Zofia allowed herself now to reflect on the realization that had come upon her the moment the young boy walked in. A sweet nostalgia filled her as her mind allowed a decade to fall away. She remembered the many trips from her parents’ house at Halicz to the neighboring Stelnicki estate at Uście Zielone where an aristocratic replica of Jerzy had welcomed her. Dog’s Blood!—Jerzy was the very image of Jan Stelnicki!
Count Jan Stelnicki. The nostalgia drained away almost at once, memories quickly turning bitter. She had counted on—plotted—an alliance with Jan to avoid a marriage betrothal to another made by her parents when she was a mere baby. But that was before the arrival of Anna at Halicz. Little Anna Maria with her reddish-brown braids and wide green eyes! How had her cousin won his affection? How had she lost it? The mystery still irked her. Well, she had had the satisfaction of foisting off on Anna the man to whom she had been engaged, Antoni Grawliński. She could not help but smile to herself. What a crafty piece of work that had been!

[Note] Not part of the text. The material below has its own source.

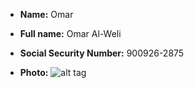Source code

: * **Name:** Omar <br/> 
* **Full name:** Omar Al-Weli <br/>
* **Social Security Number:** 900926-2875 <br/>

* **Photo:** ![alt tag](https://github.com/OmarAl-Weli/LSRE-2016-OmarAlWeli/blob/master/Bio/ME.jpg?raw=true)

The smile disappeared. How could she have known the tragic end that marriage would come to?… Well, better her than me, Zofia thought. And yet a little truth that she had always held below the surface rose up now—before Anna came on the scene, Zofia had been interested in Jan mainly as a way of avoiding an arranged marriage, but after Anna seemed to win his affection, her own interest in Jan increased to a white heat. She had been jealous of Anna.
Still, she loved her cousin. A little mystery, that.—Had Anna survived the Russians? Zofia had done what she could to get her safely across the bridge. She hoped—and somehow instinctively felt—that Anna had indeed survived. Zofia had told her to go to Paweł’s Warsaw town house. Is that where she was? The Russians would not harm her, for Zofia had affixed their names to the Confederacy of Targowica.
And Jan. Had he survived? This seemed less likely. He was the foolishly courageous type, willing to go at professional killers with a handsaw. But if both Anna and he survived, how long would it be before they found each other? The thought took hold of her, provoking a kind of panic. She wrestled with the counterpane and turned to the wall. When would she be well enough to return to Warsaw? How was she to get there? How far down river had the current taken her?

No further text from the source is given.